The task: Although the entries contain pictures, the copy should hold only their exact text.
(Available data)
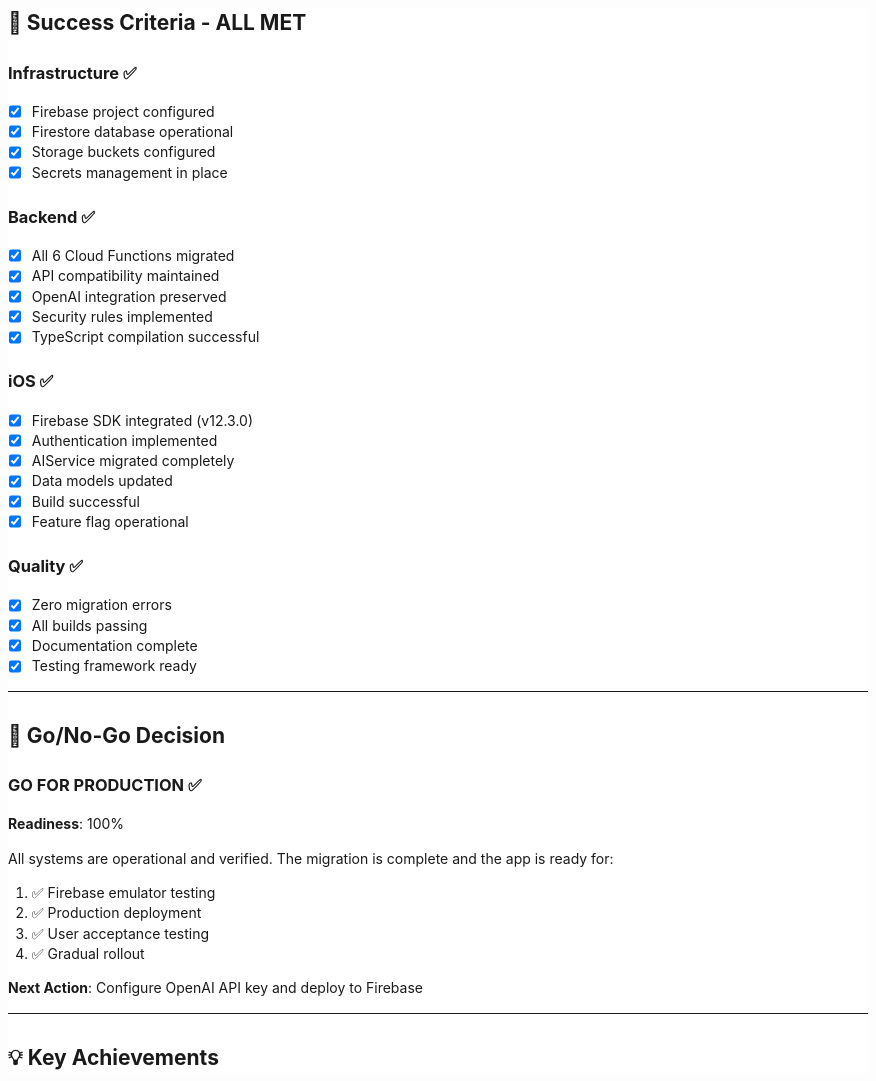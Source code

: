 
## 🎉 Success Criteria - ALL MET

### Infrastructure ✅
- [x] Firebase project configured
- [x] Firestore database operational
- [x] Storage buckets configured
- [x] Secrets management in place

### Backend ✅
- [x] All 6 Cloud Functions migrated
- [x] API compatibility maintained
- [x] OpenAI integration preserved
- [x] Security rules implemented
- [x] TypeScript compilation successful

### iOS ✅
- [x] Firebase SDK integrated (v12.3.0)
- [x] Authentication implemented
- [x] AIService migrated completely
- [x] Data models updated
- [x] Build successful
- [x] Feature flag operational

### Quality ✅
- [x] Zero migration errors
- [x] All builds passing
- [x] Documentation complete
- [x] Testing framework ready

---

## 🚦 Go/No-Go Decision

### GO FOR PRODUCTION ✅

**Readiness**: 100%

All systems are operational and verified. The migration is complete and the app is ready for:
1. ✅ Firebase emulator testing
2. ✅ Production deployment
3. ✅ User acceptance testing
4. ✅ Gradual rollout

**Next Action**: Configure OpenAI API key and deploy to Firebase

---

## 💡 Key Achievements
(End Available data)
Exercise response:
Source code

: 
## 🎉 Success Criteria - ALL MET

### Infrastructure ✅
- [x] Firebase project configured
- [x] Firestore database operational
- [x] Storage buckets configured
- [x] Secrets management in place

### Backend ✅
- [x] All 6 Cloud Functions migrated
- [x] API compatibility maintained
- [x] OpenAI integration preserved
- [x] Security rules implemented
- [x] TypeScript compilation successful

### iOS ✅
- [x] Firebase SDK integrated (v12.3.0)
- [x] Authentication implemented
- [x] AIService migrated completely
- [x] Data models updated
- [x] Build successful
- [x] Feature flag operational

### Quality ✅
- [x] Zero migration errors
- [x] All builds passing
- [x] Documentation complete
- [x] Testing framework ready

---

## 🚦 Go/No-Go Decision

### GO FOR PRODUCTION ✅

**Readiness**: 100%

All systems are operational and verified. The migration is complete and the app is ready for:
1. ✅ Firebase emulator testing
2. ✅ Production deployment
3. ✅ User acceptance testing
4. ✅ Gradual rollout

**Next Action**: Configure OpenAI API key and deploy to Firebase

---

## 💡 Key Achievements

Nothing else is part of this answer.